Instructions for the task -
Your answer must be an exact transcription of every record.

Data supplied -
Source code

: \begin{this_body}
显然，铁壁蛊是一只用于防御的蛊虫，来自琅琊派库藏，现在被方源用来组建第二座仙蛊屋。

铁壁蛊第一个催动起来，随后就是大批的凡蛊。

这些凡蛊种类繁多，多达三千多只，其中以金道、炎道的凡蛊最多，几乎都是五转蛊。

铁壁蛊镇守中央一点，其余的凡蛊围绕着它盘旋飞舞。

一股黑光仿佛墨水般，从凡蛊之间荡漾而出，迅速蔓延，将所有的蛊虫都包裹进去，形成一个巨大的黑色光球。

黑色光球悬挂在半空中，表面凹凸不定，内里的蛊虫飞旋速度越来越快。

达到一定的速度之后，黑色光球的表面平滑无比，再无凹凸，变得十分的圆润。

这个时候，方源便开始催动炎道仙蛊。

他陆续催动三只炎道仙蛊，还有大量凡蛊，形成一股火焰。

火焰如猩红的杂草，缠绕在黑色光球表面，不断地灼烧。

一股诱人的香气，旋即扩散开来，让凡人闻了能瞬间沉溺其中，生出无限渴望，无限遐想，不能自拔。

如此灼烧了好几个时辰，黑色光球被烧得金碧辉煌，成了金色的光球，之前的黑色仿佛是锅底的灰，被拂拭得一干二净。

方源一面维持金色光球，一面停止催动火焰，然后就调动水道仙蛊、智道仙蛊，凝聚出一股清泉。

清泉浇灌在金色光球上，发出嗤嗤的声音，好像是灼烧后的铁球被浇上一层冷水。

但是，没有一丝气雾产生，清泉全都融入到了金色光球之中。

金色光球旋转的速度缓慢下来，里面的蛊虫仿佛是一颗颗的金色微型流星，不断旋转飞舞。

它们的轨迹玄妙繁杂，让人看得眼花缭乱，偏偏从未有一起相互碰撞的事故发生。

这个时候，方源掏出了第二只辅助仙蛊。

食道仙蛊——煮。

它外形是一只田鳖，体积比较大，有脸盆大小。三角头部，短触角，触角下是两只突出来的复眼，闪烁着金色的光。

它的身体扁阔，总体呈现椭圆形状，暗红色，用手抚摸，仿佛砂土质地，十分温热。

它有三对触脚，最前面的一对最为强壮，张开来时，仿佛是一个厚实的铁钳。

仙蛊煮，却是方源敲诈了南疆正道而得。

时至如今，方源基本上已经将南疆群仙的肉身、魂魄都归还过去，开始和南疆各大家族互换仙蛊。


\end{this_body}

Solution to this task -
Source code

: \begin{this_body}
显然，铁壁蛊是一只用于防御的蛊虫，来自琅琊派库藏，现在被方源用来组建第二座仙蛊屋。

铁壁蛊第一个催动起来，随后就是大批的凡蛊。

这些凡蛊种类繁多，多达三千多只，其中以金道、炎道的凡蛊最多，几乎都是五转蛊。

铁壁蛊镇守中央一点，其余的凡蛊围绕着它盘旋飞舞。

一股黑光仿佛墨水般，从凡蛊之间荡漾而出，迅速蔓延，将所有的蛊虫都包裹进去，形成一个巨大的黑色光球。

黑色光球悬挂在半空中，表面凹凸不定，内里的蛊虫飞旋速度越来越快。

达到一定的速度之后，黑色光球的表面平滑无比，再无凹凸，变得十分的圆润。

这个时候，方源便开始催动炎道仙蛊。

他陆续催动三只炎道仙蛊，还有大量凡蛊，形成一股火焰。

火焰如猩红的杂草，缠绕在黑色光球表面，不断地灼烧。

一股诱人的香气，旋即扩散开来，让凡人闻了能瞬间沉溺其中，生出无限渴望，无限遐想，不能自拔。

如此灼烧了好几个时辰，黑色光球被烧得金碧辉煌，成了金色的光球，之前的黑色仿佛是锅底的灰，被拂拭得一干二净。

方源一面维持金色光球，一面停止催动火焰，然后就调动水道仙蛊、智道仙蛊，凝聚出一股清泉。

清泉浇灌在金色光球上，发出嗤嗤的声音，好像是灼烧后的铁球被浇上一层冷水。

但是，没有一丝气雾产生，清泉全都融入到了金色光球之中。

金色光球旋转的速度缓慢下来，里面的蛊虫仿佛是一颗颗的金色微型流星，不断旋转飞舞。

它们的轨迹玄妙繁杂，让人看得眼花缭乱，偏偏从未有一起相互碰撞的事故发生。

这个时候，方源掏出了第二只辅助仙蛊。

食道仙蛊——煮。

它外形是一只田鳖，体积比较大，有脸盆大小。三角头部，短触角，触角下是两只突出来的复眼，闪烁着金色的光。

它的身体扁阔，总体呈现椭圆形状，暗红色，用手抚摸，仿佛砂土质地，十分温热。

它有三对触脚，最前面的一对最为强壮，张开来时，仿佛是一个厚实的铁钳。

仙蛊煮，却是方源敲诈了南疆正道而得。

时至如今，方源基本上已经将南疆群仙的肉身、魂魄都归还过去，开始和南疆各大家族互换仙蛊。


\end{this_body}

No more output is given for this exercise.